Comentando: Shadowrun Returns

Watch your back, shoot straight, conserve ammo, and never, EVER, cut a deal with a dragon.
 –– Provérbio das ruas
Originalmente um RPG de mesa em 1989, Shadowrun é um universo bem interessante por fundir criaturas mágicas da alta fantasia, chamadas de metahumanos, com um cenário futurista no ano de 2054, levando a máxima “high tech, low life” muito a sério. E foi justamente através de Shadowrun Returns que tive esse primeiro contato, o que garanto ter valido a pena.

A primeira adaptação do título para os joguinhos eletrônicos foi em 1993, para o Super Nintendo. Era uma espécie de shooter point’n’click com visão isométrica, em que seu personagem, Jake Armitage, acorda dentro de um necrotério após morto por uma gangue, mas ressuscitado com magia. Pelo que vi, parece que os fãs mais impetuosos da versão SNES (e talvez da do Mega Drive) não gostaram muito dos rumos que os criadores de Returns tomaram para o jogo.

SRR foi mais um título que conseguiu ver a luz do dia graças ao Kickstarter, e é visível o budget modesto pra um trabalho razoavelmente ambicioso. Os 1,9 milhão de dólares arrecadados não foi só para ele, mas também pra sua futura expansão, Dragonfall, como um stretch goal assim que alcançasse um milhão – sem falar dos custos para a licença pertencente à Microsoft, KS, Paypal, Amazon e as recompensas físicas, deixando o valor líquido de 1,2 milhão. Jordan Weisman, um dos responsáveis pelo Shadowrun original, disse, em 2013, que o dinheiro já tinha acabado e o estúdio tinha esperanças de que aparecesse muito mais gente, além dos backers, interessada a comprar o jogo. Se esse foi mais um caso de mal planejamento financeiro e/ou excesso de conteúdo extra nos stretch goals eu não sei, mas como alguém que gostou de Returns e está apreciando muito Dragonfall, fico feliz que a Harebrained Schemes tenha superado as adversidades no final.


npc_humanmale_samwatts

Bora descobrir o assassino, chummer? (ಠ‿ಠ)

Na campanha do jogo, chamada “Dead’s Man Switch”, você recebe uma mensagem gravada de um antigo companheiro shadowrunner e beberrão, Sam Watts. Ele conta que está morto e explica como detectar seu cadáver, te levando a conhecer Dresden, um anão cirurgião ligeiramente… serelepe. Ele te deixa a par sobre um estripador solto pela cidade de Seattle, retirando órgãos de pessoas vivas sob o efeito de drogas com magia. Sam está entre suas vítimas, é claro. E é a partir da investigação desses assassinatos bizarros que a trama se desdobra, revelando um problema muito mais abrangente do que aparecia à primeira vista e cheio de conspirações – com direito a espíritos de insetos gigantes, diga-se de passagem.
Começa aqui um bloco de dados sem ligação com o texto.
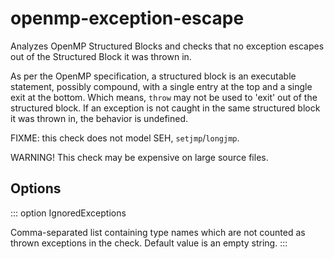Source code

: # openmp-exception-escape

Analyzes OpenMP Structured Blocks and checks that no exception escapes
out of the Structured Block it was thrown in.

As per the OpenMP specification, a structured block is an executable
statement, possibly compound, with a single entry at the top and a
single exit at the bottom. Which means, `throw` may not be used to
\'exit\' out of the structured block. If an exception is not caught in
the same structured block it was thrown in, the behavior is undefined.

FIXME: this check does not model SEH, `setjmp`/`longjmp`.

WARNING! This check may be expensive on large source files.

## Options

::: option
IgnoredExceptions

Comma-separated list containing type names which are not counted as
thrown exceptions in the check. Default value is an empty string.
:::
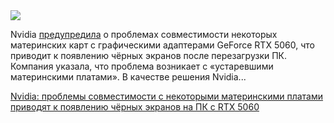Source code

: <!--2025-05-24 14:06:55-->
<div class="yb">
  <div class="rss habr"><img src="https://habrastorage.org/webt/_2/ik/gj/_2ikgjfxd8jvcwjxasrkq8viid0.jpeg" /><p>Nvidia <a href="https://nvidia.custhelp.com/app/answers/detail/a_id/5665" rel="noopener noreferrer nofollow">предупредила</a> о проблемах совместимости некоторых материнских карт с графическими адаптерами GeForce RTX 5060, что приводит к появлению чёрных экранов после перезагрузки ПК. Компания указала, что проблема возникает с «устаревшими материнскими платами». В качестве решения Nvidia... <p class="titl"><a href="https://habr.com/ru/news/912478/?utm_source=habrahabr&utm_medium=rss&utm_campaign=912478">Nvidia: проблемы совместимости с некоторыми материнскими платами приводят к появлению чёрных экранов на ПК с RTX 5060</a></p></div>
</div>
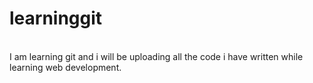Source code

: # learninggit
<br>
I am learning git and i will be uploading all the code i have written while learning web development.
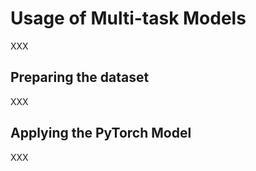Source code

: # Usage of Multi-task Models

XXX

## Preparing the dataset

XXX

## Applying the PyTorch Model

XXX
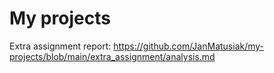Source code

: # My projects

Extra assignment report: https://github.com/JanMatusiak/my-projects/blob/main/extra_assignment/analysis.md
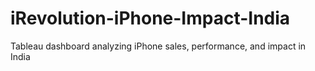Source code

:# iRevolution-iPhone-Impact-India
Tableau dashboard analyzing iPhone sales, performance, and impact in India
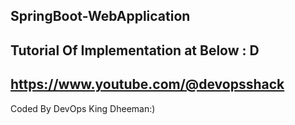 ## SpringBoot-WebApplication

## Tutorial Of Implementation at Below  : D
## https://www.youtube.com/@devopsshack

Coded By DevOps King Dheeman:)
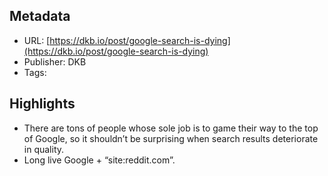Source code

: ## Metadata
* URL: [https://dkb.io/post/google-search-is-dying](https://dkb.io/post/google-search-is-dying)
* Publisher: DKB
* Tags: 

## Highlights
* There are tons of people whose sole job is to game their way to the top of Google, so it shouldn’t be surprising when search results deteriorate in quality.
* Long live Google + “site:reddit.com”.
Todas as descrições de personagens, cenários e contextos no geral carregam uma forte sensação de estarmos jogando uma partida de RPG analógico, embora não é muito claro se isso acontece por pura limitação orçamentária, para se aproximar às origens desse universo ou ambos. É, também, uma das poucas formas de você manter a suspensão de descrença porque quase todas as animações dos personagens só aparecem nas batalhas; não há voice acting ou cutscenes, os character portraits nunca sofrem mudanças na expressão facial/corporal independentemente da situação, etc. Ainda assim, as abundantes paredes de texto do jogo são bem escritas e não demoram muito pra prender a atenção; mesmo que, às vezes, tornem-se meio cansativas.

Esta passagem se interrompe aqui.